What you will do
Which lines in the data below contain the word "unique"? Pull each of them out.
-- Data for this task follows --
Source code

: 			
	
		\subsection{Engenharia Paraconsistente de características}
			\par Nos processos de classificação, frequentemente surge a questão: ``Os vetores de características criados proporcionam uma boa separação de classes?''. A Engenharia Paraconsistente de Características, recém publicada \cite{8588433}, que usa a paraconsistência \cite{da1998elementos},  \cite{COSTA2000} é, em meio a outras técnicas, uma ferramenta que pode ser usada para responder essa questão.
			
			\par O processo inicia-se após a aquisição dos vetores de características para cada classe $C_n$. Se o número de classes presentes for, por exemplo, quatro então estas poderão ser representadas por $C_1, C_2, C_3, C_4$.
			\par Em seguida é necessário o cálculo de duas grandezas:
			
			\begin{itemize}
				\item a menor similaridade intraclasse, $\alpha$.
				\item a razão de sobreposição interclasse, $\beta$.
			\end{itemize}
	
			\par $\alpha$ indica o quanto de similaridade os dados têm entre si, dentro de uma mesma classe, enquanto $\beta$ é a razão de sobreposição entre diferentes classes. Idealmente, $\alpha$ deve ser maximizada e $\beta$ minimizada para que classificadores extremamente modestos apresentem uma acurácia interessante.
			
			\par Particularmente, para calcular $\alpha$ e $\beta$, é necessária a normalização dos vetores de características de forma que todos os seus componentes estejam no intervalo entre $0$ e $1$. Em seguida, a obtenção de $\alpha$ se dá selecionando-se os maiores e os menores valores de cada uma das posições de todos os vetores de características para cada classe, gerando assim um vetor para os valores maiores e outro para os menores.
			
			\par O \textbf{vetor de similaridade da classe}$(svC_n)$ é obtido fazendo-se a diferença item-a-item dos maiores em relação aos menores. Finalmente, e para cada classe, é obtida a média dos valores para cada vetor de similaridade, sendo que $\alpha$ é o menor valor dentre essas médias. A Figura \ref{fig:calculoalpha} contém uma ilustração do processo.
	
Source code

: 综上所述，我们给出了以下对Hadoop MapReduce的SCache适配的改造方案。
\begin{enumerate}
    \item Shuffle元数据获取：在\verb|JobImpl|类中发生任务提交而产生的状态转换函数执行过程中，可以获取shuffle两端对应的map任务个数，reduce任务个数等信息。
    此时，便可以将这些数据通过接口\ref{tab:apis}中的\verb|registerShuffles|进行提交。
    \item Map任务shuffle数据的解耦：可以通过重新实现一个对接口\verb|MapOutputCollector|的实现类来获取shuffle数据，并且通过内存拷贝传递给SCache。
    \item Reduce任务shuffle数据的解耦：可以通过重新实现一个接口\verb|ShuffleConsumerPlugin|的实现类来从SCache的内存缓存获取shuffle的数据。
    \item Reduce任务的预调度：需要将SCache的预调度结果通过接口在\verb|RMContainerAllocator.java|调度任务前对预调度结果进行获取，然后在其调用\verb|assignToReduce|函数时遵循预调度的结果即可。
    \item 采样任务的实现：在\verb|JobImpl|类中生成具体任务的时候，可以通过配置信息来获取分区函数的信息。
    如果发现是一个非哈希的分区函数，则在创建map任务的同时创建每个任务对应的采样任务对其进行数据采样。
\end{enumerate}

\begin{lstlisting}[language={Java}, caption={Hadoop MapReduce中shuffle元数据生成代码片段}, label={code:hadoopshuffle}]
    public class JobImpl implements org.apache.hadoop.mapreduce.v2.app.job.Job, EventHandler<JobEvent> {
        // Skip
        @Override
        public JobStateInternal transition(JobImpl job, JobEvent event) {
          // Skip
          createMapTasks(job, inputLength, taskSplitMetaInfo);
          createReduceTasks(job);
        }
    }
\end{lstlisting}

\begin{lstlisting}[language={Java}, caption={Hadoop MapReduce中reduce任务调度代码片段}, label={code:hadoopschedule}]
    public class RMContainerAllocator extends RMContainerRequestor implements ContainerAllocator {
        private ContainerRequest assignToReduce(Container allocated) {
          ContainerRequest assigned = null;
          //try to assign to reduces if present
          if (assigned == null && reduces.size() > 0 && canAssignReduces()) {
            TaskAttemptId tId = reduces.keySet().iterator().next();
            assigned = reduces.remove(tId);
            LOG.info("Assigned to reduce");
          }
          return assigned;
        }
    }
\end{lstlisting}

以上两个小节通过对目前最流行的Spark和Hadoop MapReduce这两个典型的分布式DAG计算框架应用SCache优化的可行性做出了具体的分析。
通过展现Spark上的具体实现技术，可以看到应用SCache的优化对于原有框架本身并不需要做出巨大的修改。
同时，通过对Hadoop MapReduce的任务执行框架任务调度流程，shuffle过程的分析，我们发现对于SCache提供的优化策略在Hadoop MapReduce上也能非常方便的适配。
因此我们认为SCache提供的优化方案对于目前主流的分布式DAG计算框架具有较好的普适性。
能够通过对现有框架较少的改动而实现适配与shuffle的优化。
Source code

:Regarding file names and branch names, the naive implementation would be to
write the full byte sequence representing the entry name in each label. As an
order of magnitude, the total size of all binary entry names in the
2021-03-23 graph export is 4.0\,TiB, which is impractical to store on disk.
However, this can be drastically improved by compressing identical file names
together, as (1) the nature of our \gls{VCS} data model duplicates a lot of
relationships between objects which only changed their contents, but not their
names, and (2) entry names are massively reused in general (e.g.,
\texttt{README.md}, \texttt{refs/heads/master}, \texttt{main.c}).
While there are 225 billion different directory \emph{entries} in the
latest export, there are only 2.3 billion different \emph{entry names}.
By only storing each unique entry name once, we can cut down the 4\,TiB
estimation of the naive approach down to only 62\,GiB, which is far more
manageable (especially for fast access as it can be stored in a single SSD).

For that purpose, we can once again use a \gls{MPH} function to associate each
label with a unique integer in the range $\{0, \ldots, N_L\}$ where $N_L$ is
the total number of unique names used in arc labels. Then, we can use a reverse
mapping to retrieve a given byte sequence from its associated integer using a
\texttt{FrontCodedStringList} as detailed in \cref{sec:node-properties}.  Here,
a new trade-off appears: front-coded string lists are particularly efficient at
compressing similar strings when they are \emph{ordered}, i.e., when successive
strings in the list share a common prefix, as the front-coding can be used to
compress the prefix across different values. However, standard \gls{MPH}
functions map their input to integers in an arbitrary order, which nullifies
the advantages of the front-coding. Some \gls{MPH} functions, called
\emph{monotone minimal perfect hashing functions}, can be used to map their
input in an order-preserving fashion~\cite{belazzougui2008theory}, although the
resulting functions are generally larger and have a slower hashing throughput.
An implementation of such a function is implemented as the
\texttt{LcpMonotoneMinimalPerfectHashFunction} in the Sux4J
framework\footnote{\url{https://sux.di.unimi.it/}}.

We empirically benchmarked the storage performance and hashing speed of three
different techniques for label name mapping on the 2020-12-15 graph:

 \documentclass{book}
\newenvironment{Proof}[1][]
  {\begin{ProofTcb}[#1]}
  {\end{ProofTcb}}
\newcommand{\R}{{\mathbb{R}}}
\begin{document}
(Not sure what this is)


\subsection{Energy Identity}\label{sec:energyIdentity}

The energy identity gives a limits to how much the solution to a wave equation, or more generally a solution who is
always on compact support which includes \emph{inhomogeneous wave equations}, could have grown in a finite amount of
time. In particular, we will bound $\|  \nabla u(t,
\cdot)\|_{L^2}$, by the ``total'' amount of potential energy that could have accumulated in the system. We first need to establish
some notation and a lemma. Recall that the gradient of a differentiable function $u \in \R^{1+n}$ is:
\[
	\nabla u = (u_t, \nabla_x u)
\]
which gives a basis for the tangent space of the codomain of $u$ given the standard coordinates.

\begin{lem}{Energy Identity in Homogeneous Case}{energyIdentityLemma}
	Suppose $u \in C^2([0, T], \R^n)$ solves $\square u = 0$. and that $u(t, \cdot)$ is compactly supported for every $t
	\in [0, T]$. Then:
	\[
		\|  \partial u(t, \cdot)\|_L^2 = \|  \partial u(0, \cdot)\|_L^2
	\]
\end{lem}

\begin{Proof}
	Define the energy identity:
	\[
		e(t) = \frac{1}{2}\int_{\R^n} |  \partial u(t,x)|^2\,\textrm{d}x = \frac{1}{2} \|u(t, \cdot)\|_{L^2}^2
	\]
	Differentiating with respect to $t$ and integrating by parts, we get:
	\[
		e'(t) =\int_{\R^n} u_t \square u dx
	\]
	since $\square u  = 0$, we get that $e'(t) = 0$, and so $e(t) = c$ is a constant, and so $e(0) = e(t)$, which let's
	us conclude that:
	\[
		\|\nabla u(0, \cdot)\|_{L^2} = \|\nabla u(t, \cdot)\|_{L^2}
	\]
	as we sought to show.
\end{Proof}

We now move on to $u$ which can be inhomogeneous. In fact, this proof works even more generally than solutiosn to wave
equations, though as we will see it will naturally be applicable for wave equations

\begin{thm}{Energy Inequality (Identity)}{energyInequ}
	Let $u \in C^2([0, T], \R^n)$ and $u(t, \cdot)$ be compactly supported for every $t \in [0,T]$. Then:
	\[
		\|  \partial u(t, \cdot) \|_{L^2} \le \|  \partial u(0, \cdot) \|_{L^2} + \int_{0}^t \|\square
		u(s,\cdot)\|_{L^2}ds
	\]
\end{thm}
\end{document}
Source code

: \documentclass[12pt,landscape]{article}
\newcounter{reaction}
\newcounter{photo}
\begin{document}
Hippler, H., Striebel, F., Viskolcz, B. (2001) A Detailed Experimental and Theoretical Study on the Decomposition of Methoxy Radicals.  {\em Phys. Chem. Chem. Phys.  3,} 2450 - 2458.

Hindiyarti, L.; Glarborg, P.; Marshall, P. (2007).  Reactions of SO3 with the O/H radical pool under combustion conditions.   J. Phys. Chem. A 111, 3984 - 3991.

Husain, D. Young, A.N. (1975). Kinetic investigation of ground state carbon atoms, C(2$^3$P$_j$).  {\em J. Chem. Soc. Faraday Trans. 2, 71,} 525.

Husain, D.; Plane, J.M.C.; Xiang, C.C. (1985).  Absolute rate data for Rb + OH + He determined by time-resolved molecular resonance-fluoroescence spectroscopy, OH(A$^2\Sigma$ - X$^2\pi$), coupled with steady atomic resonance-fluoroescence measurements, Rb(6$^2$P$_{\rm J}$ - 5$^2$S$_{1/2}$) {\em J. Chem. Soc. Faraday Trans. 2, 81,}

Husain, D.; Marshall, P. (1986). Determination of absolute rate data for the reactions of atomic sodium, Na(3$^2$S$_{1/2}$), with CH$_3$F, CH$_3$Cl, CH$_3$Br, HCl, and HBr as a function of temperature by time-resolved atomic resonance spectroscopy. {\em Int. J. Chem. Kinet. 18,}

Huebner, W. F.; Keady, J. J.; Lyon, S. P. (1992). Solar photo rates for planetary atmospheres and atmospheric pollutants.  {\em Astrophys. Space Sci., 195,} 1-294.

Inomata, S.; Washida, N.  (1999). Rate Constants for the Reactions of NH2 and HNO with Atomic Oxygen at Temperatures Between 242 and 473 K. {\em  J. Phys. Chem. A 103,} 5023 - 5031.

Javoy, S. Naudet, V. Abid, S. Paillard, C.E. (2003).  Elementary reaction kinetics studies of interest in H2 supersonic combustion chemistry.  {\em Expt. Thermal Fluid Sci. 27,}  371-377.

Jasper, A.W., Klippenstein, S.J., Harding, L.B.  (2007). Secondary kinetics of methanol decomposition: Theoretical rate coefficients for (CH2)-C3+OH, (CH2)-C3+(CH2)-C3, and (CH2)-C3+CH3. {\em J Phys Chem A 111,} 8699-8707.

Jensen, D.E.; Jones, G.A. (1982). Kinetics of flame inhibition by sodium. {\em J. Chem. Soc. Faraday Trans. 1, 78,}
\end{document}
-- Data for this task concluded --
Response
By only storing each unique entry name once, we can cut down the 4\,TiB
label with a unique integer in the range $\{0, \ldots, N_L\}$ where $N_L$ is
the total number of unique names used in arc labels. Then, we can use a reverse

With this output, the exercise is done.